(Data excerpts)
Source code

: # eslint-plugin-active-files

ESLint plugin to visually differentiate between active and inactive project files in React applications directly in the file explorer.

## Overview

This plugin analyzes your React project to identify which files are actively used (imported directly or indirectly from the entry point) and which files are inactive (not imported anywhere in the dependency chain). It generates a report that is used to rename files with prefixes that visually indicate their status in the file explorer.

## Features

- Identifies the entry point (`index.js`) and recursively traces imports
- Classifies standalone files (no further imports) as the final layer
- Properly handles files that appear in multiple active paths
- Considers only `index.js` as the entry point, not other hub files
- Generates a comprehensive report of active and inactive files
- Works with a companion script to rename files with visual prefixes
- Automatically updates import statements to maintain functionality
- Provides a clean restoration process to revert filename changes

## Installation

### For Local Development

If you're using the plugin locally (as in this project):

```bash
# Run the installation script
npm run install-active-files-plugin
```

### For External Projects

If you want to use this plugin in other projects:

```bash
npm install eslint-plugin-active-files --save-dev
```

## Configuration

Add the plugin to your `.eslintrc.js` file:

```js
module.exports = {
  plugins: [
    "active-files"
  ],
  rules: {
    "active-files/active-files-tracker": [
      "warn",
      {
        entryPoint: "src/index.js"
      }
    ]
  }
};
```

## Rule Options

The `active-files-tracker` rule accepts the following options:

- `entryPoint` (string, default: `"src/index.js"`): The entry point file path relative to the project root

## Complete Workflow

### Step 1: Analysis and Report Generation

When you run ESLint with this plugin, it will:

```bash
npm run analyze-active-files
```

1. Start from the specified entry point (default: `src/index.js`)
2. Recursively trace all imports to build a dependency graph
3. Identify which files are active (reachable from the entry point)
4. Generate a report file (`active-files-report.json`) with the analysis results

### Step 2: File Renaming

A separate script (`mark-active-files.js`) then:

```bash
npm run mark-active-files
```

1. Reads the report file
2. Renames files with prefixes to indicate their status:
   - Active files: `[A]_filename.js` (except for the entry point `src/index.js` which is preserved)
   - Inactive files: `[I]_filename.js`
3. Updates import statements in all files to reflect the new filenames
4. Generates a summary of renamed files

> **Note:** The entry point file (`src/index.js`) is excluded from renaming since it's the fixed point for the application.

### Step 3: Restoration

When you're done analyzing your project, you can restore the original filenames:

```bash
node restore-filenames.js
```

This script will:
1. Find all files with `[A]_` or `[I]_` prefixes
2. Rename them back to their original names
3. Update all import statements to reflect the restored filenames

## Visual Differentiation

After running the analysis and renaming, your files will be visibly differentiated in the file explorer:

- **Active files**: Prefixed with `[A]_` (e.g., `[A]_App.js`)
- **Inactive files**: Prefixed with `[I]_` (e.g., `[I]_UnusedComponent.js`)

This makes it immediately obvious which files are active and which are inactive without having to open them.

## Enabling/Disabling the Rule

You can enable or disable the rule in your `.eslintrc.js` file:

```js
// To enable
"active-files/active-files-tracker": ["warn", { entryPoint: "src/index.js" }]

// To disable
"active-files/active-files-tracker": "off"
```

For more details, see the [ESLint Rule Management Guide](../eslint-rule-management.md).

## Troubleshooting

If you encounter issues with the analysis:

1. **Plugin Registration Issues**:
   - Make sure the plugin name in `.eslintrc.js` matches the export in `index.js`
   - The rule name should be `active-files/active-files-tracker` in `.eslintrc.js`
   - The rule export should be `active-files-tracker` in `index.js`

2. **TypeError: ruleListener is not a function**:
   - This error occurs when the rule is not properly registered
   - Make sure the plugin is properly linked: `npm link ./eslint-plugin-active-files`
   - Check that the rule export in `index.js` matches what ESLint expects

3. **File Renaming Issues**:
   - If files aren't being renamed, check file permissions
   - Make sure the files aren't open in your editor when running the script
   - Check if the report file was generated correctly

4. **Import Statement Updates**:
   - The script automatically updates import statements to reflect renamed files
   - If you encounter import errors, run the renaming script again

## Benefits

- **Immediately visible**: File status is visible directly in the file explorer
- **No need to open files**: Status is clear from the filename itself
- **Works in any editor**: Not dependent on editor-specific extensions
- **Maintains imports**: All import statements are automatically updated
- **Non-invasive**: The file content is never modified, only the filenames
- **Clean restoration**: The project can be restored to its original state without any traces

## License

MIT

> [What to do] Above are the records; print exactly the lines from the line with "1. Start from" to the line with "which is preserved)", including both, and nothing else.

> [Final answer]
1. Start from the specified entry point (default: `src/index.js`)
2. Recursively trace all imports to build a dependency graph
3. Identify which files are active (reachable from the entry point)
4. Generate a report file (`active-files-report.json`) with the analysis results

### Step 2: File Renaming

A separate script (`mark-active-files.js`) then:

```bash
npm run mark-active-files
```

1. Reads the report file
2. Renames files with prefixes to indicate their status:
   - Active files: `[A]_filename.js` (except for the entry point `src/index.js` which is preserved)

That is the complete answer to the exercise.